» Task details
Reproduce the data in its entirety, exactly as supplied.

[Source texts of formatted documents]
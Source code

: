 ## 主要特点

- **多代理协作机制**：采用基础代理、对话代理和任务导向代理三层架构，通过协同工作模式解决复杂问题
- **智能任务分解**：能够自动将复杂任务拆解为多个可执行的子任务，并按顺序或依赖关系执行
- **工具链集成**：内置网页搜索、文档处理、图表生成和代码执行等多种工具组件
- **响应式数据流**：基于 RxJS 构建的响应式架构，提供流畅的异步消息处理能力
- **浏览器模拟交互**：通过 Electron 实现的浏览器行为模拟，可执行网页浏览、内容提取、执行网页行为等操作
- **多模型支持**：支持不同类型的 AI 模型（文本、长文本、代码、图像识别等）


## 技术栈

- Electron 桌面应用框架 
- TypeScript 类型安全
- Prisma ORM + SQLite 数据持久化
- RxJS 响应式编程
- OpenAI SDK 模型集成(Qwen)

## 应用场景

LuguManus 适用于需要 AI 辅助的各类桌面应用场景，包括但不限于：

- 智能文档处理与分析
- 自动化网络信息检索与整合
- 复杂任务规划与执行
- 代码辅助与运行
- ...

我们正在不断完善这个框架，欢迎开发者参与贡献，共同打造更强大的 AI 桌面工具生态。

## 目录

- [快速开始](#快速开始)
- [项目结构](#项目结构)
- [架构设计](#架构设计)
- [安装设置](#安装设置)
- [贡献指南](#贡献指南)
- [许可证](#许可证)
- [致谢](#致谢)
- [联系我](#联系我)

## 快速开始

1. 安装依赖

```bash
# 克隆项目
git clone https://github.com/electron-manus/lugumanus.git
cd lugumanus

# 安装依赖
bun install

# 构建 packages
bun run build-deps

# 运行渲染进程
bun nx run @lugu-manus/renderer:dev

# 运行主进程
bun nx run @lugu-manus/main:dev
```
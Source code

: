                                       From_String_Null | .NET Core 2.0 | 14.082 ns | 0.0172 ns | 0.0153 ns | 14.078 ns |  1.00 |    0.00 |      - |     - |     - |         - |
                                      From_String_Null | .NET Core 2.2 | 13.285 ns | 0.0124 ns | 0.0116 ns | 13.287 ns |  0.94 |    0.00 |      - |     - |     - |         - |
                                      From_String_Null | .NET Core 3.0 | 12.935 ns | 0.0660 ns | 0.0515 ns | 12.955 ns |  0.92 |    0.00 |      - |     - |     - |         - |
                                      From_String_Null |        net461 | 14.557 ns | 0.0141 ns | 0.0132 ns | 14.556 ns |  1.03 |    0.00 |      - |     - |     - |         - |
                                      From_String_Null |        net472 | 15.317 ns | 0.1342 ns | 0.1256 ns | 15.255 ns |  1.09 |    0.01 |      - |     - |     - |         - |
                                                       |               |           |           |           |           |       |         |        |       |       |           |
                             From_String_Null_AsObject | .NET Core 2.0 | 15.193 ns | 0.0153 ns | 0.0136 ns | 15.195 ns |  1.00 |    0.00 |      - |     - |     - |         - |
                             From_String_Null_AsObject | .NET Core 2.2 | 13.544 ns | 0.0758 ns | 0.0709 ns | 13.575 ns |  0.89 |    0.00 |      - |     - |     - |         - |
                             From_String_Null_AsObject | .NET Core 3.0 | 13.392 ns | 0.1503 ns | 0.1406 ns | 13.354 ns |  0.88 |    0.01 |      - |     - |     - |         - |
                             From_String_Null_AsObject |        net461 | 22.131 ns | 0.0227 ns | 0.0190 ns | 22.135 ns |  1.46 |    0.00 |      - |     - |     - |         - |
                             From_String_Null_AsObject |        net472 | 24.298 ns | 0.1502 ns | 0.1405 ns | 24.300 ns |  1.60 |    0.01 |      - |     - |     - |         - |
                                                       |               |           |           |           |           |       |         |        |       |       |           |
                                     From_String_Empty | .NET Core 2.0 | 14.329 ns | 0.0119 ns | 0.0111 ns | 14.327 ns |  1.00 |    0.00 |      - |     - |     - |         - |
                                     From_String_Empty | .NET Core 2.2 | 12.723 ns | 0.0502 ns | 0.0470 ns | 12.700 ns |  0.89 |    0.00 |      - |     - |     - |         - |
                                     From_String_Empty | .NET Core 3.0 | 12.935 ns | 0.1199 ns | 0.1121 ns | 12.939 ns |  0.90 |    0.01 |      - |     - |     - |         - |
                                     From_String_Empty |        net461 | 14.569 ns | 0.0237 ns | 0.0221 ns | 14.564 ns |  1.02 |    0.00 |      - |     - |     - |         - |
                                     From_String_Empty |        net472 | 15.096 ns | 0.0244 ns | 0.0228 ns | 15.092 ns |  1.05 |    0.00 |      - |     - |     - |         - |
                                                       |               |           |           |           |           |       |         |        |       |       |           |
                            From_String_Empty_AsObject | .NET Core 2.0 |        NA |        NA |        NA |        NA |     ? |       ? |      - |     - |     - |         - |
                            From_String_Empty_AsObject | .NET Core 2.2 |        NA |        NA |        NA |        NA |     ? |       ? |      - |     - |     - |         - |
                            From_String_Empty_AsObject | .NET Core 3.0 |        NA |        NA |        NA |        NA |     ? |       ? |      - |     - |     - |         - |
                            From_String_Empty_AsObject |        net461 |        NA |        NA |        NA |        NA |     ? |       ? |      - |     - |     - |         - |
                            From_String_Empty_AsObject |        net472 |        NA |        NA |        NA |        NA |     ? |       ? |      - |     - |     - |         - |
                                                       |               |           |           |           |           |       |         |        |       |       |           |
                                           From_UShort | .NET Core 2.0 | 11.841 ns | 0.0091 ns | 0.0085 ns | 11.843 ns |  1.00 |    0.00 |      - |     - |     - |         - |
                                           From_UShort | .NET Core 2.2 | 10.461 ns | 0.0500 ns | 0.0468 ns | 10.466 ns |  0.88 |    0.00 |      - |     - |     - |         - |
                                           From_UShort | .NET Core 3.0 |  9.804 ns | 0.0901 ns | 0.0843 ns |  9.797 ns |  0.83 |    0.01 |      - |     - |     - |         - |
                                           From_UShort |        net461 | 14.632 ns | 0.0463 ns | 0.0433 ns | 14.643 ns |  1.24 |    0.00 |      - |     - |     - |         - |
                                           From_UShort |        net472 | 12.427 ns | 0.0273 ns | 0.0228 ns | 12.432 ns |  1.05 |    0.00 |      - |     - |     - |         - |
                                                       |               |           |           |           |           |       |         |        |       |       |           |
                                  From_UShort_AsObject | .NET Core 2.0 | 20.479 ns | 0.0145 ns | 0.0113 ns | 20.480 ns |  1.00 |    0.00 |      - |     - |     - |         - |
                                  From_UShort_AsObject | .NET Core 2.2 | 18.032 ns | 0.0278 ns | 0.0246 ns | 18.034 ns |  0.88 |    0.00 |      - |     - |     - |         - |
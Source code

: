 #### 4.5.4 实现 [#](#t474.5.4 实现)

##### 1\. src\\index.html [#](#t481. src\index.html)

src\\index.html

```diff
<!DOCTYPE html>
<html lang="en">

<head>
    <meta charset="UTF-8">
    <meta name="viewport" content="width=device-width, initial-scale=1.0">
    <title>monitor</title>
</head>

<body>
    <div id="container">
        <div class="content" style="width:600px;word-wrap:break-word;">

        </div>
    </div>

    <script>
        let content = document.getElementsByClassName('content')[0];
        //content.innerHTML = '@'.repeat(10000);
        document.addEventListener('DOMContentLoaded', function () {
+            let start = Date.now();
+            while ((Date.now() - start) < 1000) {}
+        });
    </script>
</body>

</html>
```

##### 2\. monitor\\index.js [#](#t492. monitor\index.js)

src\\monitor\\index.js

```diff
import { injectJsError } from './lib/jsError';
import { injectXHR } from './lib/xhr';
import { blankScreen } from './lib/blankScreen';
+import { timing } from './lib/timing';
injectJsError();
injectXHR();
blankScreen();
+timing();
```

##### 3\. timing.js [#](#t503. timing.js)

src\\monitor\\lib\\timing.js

» Output for this exercise
Source code

: ## 主要特点

- **多代理协作机制**：采用基础代理、对话代理和任务导向代理三层架构，通过协同工作模式解决复杂问题
- **智能任务分解**：能够自动将复杂任务拆解为多个可执行的子任务，并按顺序或依赖关系执行
- **工具链集成**：内置网页搜索、文档处理、图表生成和代码执行等多种工具组件
- **响应式数据流**：基于 RxJS 构建的响应式架构，提供流畅的异步消息处理能力
- **浏览器模拟交互**：通过 Electron 实现的浏览器行为模拟，可执行网页浏览、内容提取、执行网页行为等操作
- **多模型支持**：支持不同类型的 AI 模型（文本、长文本、代码、图像识别等）


## 技术栈

- Electron 桌面应用框架 
- TypeScript 类型安全
- Prisma ORM + SQLite 数据持久化
- RxJS 响应式编程
- OpenAI SDK 模型集成(Qwen)

## 应用场景

LuguManus 适用于需要 AI 辅助的各类桌面应用场景，包括但不限于：

- 智能文档处理与分析
- 自动化网络信息检索与整合
- 复杂任务规划与执行
- 代码辅助与运行
- ...

我们正在不断完善这个框架，欢迎开发者参与贡献，共同打造更强大的 AI 桌面工具生态。

## 目录

- [快速开始](#快速开始)
- [项目结构](#项目结构)
- [架构设计](#架构设计)
- [安装设置](#安装设置)
- [贡献指南](#贡献指南)
- [许可证](#许可证)
- [致谢](#致谢)
- [联系我](#联系我)

## 快速开始

1. 安装依赖

```bash
# 克隆项目
git clone https://github.com/electron-manus/lugumanus.git
cd lugumanus

# 安装依赖
bun install

# 构建 packages
bun run build-deps

# 运行渲染进程
bun nx run @lugu-manus/renderer:dev

# 运行主进程
bun nx run @lugu-manus/main:dev
```
Source code

:                                       From_String_Null | .NET Core 2.0 | 14.082 ns | 0.0172 ns | 0.0153 ns | 14.078 ns |  1.00 |    0.00 |      - |     - |     - |         - |
                                      From_String_Null | .NET Core 2.2 | 13.285 ns | 0.0124 ns | 0.0116 ns | 13.287 ns |  0.94 |    0.00 |      - |     - |     - |         - |
                                      From_String_Null | .NET Core 3.0 | 12.935 ns | 0.0660 ns | 0.0515 ns | 12.955 ns |  0.92 |    0.00 |      - |     - |     - |         - |
                                      From_String_Null |        net461 | 14.557 ns | 0.0141 ns | 0.0132 ns | 14.556 ns |  1.03 |    0.00 |      - |     - |     - |         - |
                                      From_String_Null |        net472 | 15.317 ns | 0.1342 ns | 0.1256 ns | 15.255 ns |  1.09 |    0.01 |      - |     - |     - |         - |
                                                       |               |           |           |           |           |       |         |        |       |       |           |
                             From_String_Null_AsObject | .NET Core 2.0 | 15.193 ns | 0.0153 ns | 0.0136 ns | 15.195 ns |  1.00 |    0.00 |      - |     - |     - |         - |
                             From_String_Null_AsObject | .NET Core 2.2 | 13.544 ns | 0.0758 ns | 0.0709 ns | 13.575 ns |  0.89 |    0.00 |      - |     - |     - |         - |
                             From_String_Null_AsObject | .NET Core 3.0 | 13.392 ns | 0.1503 ns | 0.1406 ns | 13.354 ns |  0.88 |    0.01 |      - |     - |     - |         - |
                             From_String_Null_AsObject |        net461 | 22.131 ns | 0.0227 ns | 0.0190 ns | 22.135 ns |  1.46 |    0.00 |      - |     - |     - |         - |
                             From_String_Null_AsObject |        net472 | 24.298 ns | 0.1502 ns | 0.1405 ns | 24.300 ns |  1.60 |    0.01 |      - |     - |     - |         - |
                                                       |               |           |           |           |           |       |         |        |       |       |           |
                                     From_String_Empty | .NET Core 2.0 | 14.329 ns | 0.0119 ns | 0.0111 ns | 14.327 ns |  1.00 |    0.00 |      - |     - |     - |         - |
                                     From_String_Empty | .NET Core 2.2 | 12.723 ns | 0.0502 ns | 0.0470 ns | 12.700 ns |  0.89 |    0.00 |      - |     - |     - |         - |
                                     From_String_Empty | .NET Core 3.0 | 12.935 ns | 0.1199 ns | 0.1121 ns | 12.939 ns |  0.90 |    0.01 |      - |     - |     - |         - |
                                     From_String_Empty |        net461 | 14.569 ns | 0.0237 ns | 0.0221 ns | 14.564 ns |  1.02 |    0.00 |      - |     - |     - |         - |
                                     From_String_Empty |        net472 | 15.096 ns | 0.0244 ns | 0.0228 ns | 15.092 ns |  1.05 |    0.00 |      - |     - |     - |         - |
                                                       |               |           |           |           |           |       |         |        |       |       |           |
                            From_String_Empty_AsObject | .NET Core 2.0 |        NA |        NA |        NA |        NA |     ? |       ? |      - |     - |     - |         - |
                            From_String_Empty_AsObject | .NET Core 2.2 |        NA |        NA |        NA |        NA |     ? |       ? |      - |     - |     - |         - |
                            From_String_Empty_AsObject | .NET Core 3.0 |        NA |        NA |        NA |        NA |     ? |       ? |      - |     - |     - |         - |
                            From_String_Empty_AsObject |        net461 |        NA |        NA |        NA |        NA |     ? |       ? |      - |     - |     - |         - |
                            From_String_Empty_AsObject |        net472 |        NA |        NA |        NA |        NA |     ? |       ? |      - |     - |     - |         - |
                                                       |               |           |           |           |           |       |         |        |       |       |           |
                                           From_UShort | .NET Core 2.0 | 11.841 ns | 0.0091 ns | 0.0085 ns | 11.843 ns |  1.00 |    0.00 |      - |     - |     - |         - |
                                           From_UShort | .NET Core 2.2 | 10.461 ns | 0.0500 ns | 0.0468 ns | 10.466 ns |  0.88 |    0.00 |      - |     - |     - |         - |
                                           From_UShort | .NET Core 3.0 |  9.804 ns | 0.0901 ns | 0.0843 ns |  9.797 ns |  0.83 |    0.01 |      - |     - |     - |         - |
                                           From_UShort |        net461 | 14.632 ns | 0.0463 ns | 0.0433 ns | 14.643 ns |  1.24 |    0.00 |      - |     - |     - |         - |
                                           From_UShort |        net472 | 12.427 ns | 0.0273 ns | 0.0228 ns | 12.432 ns |  1.05 |    0.00 |      - |     - |     - |         - |
                                                       |               |           |           |           |           |       |         |        |       |       |           |
                                  From_UShort_AsObject | .NET Core 2.0 | 20.479 ns | 0.0145 ns | 0.0113 ns | 20.480 ns |  1.00 |    0.00 |      - |     - |     - |         - |
                                  From_UShort_AsObject | .NET Core 2.2 | 18.032 ns | 0.0278 ns | 0.0246 ns | 18.034 ns |  0.88 |    0.00 |      - |     - |     - |         - |
Source code

: #### 4.5.4 实现 [#](#t474.5.4 实现)

##### 1\. src\\index.html [#](#t481. src\index.html)

src\\index.html

```diff
<!DOCTYPE html>
<html lang="en">

<head>
    <meta charset="UTF-8">
    <meta name="viewport" content="width=device-width, initial-scale=1.0">
    <title>monitor</title>
</head>

<body>
    <div id="container">
        <div class="content" style="width:600px;word-wrap:break-word;">

        </div>
    </div>

    <script>
        let content = document.getElementsByClassName('content')[0];
        //content.innerHTML = '@'.repeat(10000);
        document.addEventListener('DOMContentLoaded', function () {
+            let start = Date.now();
+            while ((Date.now() - start) < 1000) {}
+        });
    </script>
</body>

</html>
```

##### 2\. monitor\\index.js [#](#t492. monitor\index.js)

src\\monitor\\index.js

```diff
import { injectJsError } from './lib/jsError';
import { injectXHR } from './lib/xhr';
import { blankScreen } from './lib/blankScreen';
+import { timing } from './lib/timing';
injectJsError();
injectXHR();
blankScreen();
+timing();
```

##### 3\. timing.js [#](#t503. timing.js)

src\\monitor\\lib\\timing.js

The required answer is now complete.